Il Panettone sotto il Vesuvio. Alfonso Pepe

Milano. Re Panettone 2011
Il solito Achille Zoia, nelle sue presentazioni del gotha delle realtà gastronomiche italiane, si sofferma, tra i primi, da Alfonso Pepe. Viso sorridente, cappello gourmet, bianco candido e sguardo tra lo sfacciato e il sicuro. “Lui è un mio allievo”.
Alfonso ricambia, gratificato, buttando sempre un occhio sul lavoro dei suoi aiutanti che affettano panettoni con disinvoltura, facendo assaggiare le varie tipologie.
Quando Achille se ne va, vedo il suo pupillo troppo impegnato, tra troupe televisive, interviste, richieste e clientela interessata e affamata. Lo saluto, già deciso a tornare più tardi.
Eccomi ed eccolo. Sempre alla sua postazione, sempre con quel sorriso velato di scaltrezza che respinge critiche e domande con fare rilassato, sagace e un filo strafottente.
Questa è la sua forza. Essere arrivato al parossismo della pasticceria italiana, trasformando una bontà geograficamente lontana in una tradizione futura. Ha segnato la strada. Adesso altri grandi maestri del sud lo hanno seguito, mostrando, nello stesso tempo, coraggio e poetico equilibrio.
Anche perchè, se non sai difendere un rito, è giusto che ti venga sottratto, rielaborato, finanche ridefinito. Quindi nascono i panettoni veneti, quelli piemontesi, di tradizione pinerolese e torinese, quelli bresciani… e prima o poi nasceranno quelli napoletani, salernitani o siciliani… senza l’adiuvo di pistacchi, fichi, mozzarella di bufala, ricotta di pecora o piennoli del Vesuvio, ma con “normalissimi” prodotti: farina 00 (piacentina, Dellagiovanna ndr), tuorli d’uovo, miele, scorza d’arancia, bacche di vaniglia, uvetta e lievito madre (e qui la derivazione è dissimulata…).

– Panettone: basso, trentasei ore di lievitazione, soffice, piccole occhiature si alternano a grandi alveoli, il candito e le uvette accompagnano un gusto raffinato ma non scontato che si lega perfettamente ad una pasta soffice e non particolarmente umida. Sopravvalutato ma non troppo.

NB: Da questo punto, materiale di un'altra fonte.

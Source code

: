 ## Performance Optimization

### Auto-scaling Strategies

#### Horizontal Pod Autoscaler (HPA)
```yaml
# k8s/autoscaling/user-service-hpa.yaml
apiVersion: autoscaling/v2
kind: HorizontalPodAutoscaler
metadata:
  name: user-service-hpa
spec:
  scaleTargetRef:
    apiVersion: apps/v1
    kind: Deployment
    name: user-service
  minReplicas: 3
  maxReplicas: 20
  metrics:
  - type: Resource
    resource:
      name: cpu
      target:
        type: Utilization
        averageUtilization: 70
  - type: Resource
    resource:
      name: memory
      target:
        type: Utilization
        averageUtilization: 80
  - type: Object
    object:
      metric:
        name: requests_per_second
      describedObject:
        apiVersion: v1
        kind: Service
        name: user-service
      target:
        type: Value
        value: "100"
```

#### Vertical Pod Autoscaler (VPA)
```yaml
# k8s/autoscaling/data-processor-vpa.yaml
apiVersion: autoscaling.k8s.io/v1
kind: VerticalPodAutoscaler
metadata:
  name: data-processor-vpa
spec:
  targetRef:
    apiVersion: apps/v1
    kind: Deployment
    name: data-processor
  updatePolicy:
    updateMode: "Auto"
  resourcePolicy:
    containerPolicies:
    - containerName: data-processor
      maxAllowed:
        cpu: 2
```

E quando in maniera provocatoria, ma rispettosa, gli banalizzo la scelta, attraverso una domanda, lui mi risponde citando l’Alto Adige, le vette innevate e le tradizioni figlie di un popolo e di una regione. “Magari la migliore pastiera d’Italia la fanno a Bolzano… io non potrei che esserne fiero”. Ed effettivamente basterebbe rapire il senso, lo sciovinismo e il rispetto dei nostri cugini d’Oltralpe, per capire qual possa essere l’unica strada della difesa: l’artigianato non deve temere l’artigianato ma il surrogato, la ripetibilità dell’errore, la facilità e la lunga conservazione.
Mentre prendo un bigliettino dove appuntarmi il suo numero di telefono e il nome di uno straordinario contadino e produttore di salse, mi accorgo di come sia il retro di quello di Iginio Massari. Rido. Lui si allontana rispettoso, adagiandosi, con un movimento, tra l’impettito e l’inspallito, sulla forma della deferenza. “Una volta il maestro Massari mi ha fatto i complimenti per un dolce (un tiramisù mi pare ndr). Mi ha detto ‘Bravo! Veramente buono”. Se lo ricorda ancora con l’orgoglio dato dall’eccezione di un uomo che, nella sua unicità, trasforma le giornate, i momenti e le carriere, attraverso poche e mirate parole. È come se questo ricordo avesse una base comune dove riposare e andare avanti nel racconto.
Gli chiedo lumi sul lievito. Mi dice a bassa voce, prima che Achille lo possa sentire, che il suo matura in acqua e ivi rimane costantemente. “Alla maniera di Morandin?”. Lo becco. Sorride e gira la testa.

Infine assaggio il suo panettone con fichi bianchi del Cilento che aggiunge un tocco di amaro e uno di territorialità: il fico campano mi riporta sempre indietro, mi fa sentire sull’autosole alle sette di mattina con una cassetta di Battisti nel mangianastri, mia madre dormiente e mio padre alla guida, direzione Sicilia. Trova quel contatto che ti riapre alla Campania come terra di mezzo, come ricordo di viaggio e come stimolo per un’italianità più matura e meno sicura…

PASTICCERIA PEPE
VIA NAZIONALE, 2
SANT’EGIDIO DEL MONTE ALBINO (SA)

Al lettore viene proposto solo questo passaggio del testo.